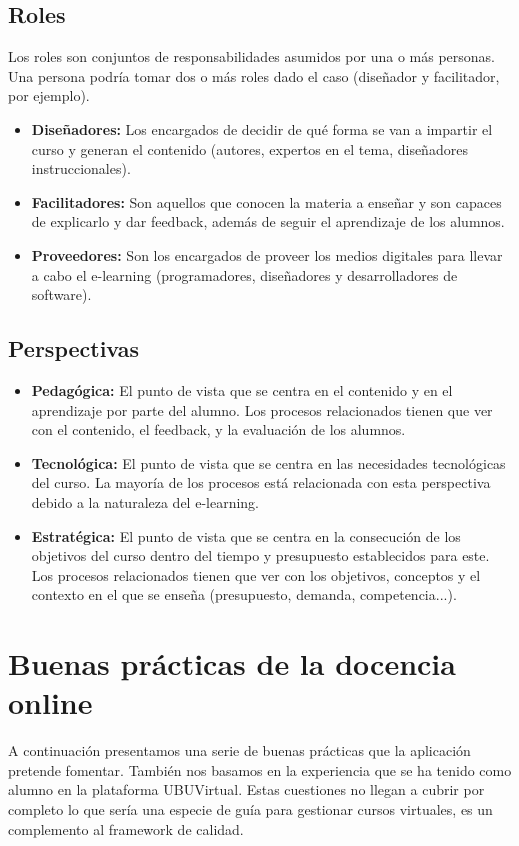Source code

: 
\subsection{Roles}
Los roles son conjuntos de responsabilidades asumidos por una o más personas. Una persona podría tomar dos o más roles dado el caso (diseñador y facilitador, por ejemplo).
\begin{itemize}
	\item \textbf{Diseñadores:}
	Los encargados de decidir de qué forma se van a impartir el curso y generan el contenido (autores, expertos en el tema, diseñadores instruccionales).
	\item \textbf{Facilitadores:}
	Son aquellos que conocen la materia a enseñar y son capaces de explicarlo y dar feedback, además de seguir el aprendizaje de los alumnos.
	\item \textbf{Proveedores:}
	Son los encargados de proveer los medios digitales para llevar a cabo el e-learning (programadores, diseñadores y desarrolladores de software).
\end{itemize}


\subsection{Perspectivas}
\begin{itemize}
	\item \textbf{Pedagógica:}
	El punto de vista que se centra en el contenido y en el aprendizaje por parte del alumno. Los procesos relacionados tienen que ver con el contenido, el feedback, y la evaluación de los alumnos.
	\item \textbf{Tecnológica:}
	El punto de vista que se centra en las necesidades tecnológicas del curso. La mayoría de los procesos está relacionada con esta perspectiva debido a la naturaleza del e-learning.
	\item \textbf{Estratégica:}
	El punto de vista que se centra en la consecución de los objetivos del curso dentro del tiempo y presupuesto establecidos para este. Los procesos relacionados tienen que ver con los objetivos, conceptos y el contexto en el que se enseña (presupuesto, demanda, competencia...).
\end{itemize}

\section{Buenas prácticas de la docencia online}
A continuación presentamos una serie de buenas prácticas que la aplicación pretende fomentar. También nos basamos en la experiencia que se ha tenido como alumno en la plataforma UBUVirtual. Estas cuestiones no llegan a cubrir por completo lo que sería una especie de guía para gestionar cursos virtuales, es un complemento al framework de calidad.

————————

§ Aim of the exercise: Could you restate every entry above word for word, leaving out the pictures?

§ Written response:
Source code

: 
\subsection{Roles}
Los roles son conjuntos de responsabilidades asumidos por una o más personas. Una persona podría tomar dos o más roles dado el caso (diseñador y facilitador, por ejemplo).
\begin{itemize}
	\item \textbf{Diseñadores:}
	Los encargados de decidir de qué forma se van a impartir el curso y generan el contenido (autores, expertos en el tema, diseñadores instruccionales).
	\item \textbf{Facilitadores:}
	Son aquellos que conocen la materia a enseñar y son capaces de explicarlo y dar feedback, además de seguir el aprendizaje de los alumnos.
	\item \textbf{Proveedores:}
	Son los encargados de proveer los medios digitales para llevar a cabo el e-learning (programadores, diseñadores y desarrolladores de software).
\end{itemize}


\subsection{Perspectivas}
\begin{itemize}
	\item \textbf{Pedagógica:}
	El punto de vista que se centra en el contenido y en el aprendizaje por parte del alumno. Los procesos relacionados tienen que ver con el contenido, el feedback, y la evaluación de los alumnos.
	\item \textbf{Tecnológica:}
	El punto de vista que se centra en las necesidades tecnológicas del curso. La mayoría de los procesos está relacionada con esta perspectiva debido a la naturaleza del e-learning.
	\item \textbf{Estratégica:}
	El punto de vista que se centra en la consecución de los objetivos del curso dentro del tiempo y presupuesto establecidos para este. Los procesos relacionados tienen que ver con los objetivos, conceptos y el contexto en el que se enseña (presupuesto, demanda, competencia...).
\end{itemize}

\section{Buenas prácticas de la docencia online}
A continuación presentamos una serie de buenas prácticas que la aplicación pretende fomentar. También nos basamos en la experiencia que se ha tenido como alumno en la plataforma UBUVirtual. Estas cuestiones no llegan a cubrir por completo lo que sería una especie de guía para gestionar cursos virtuales, es un complemento al framework de calidad.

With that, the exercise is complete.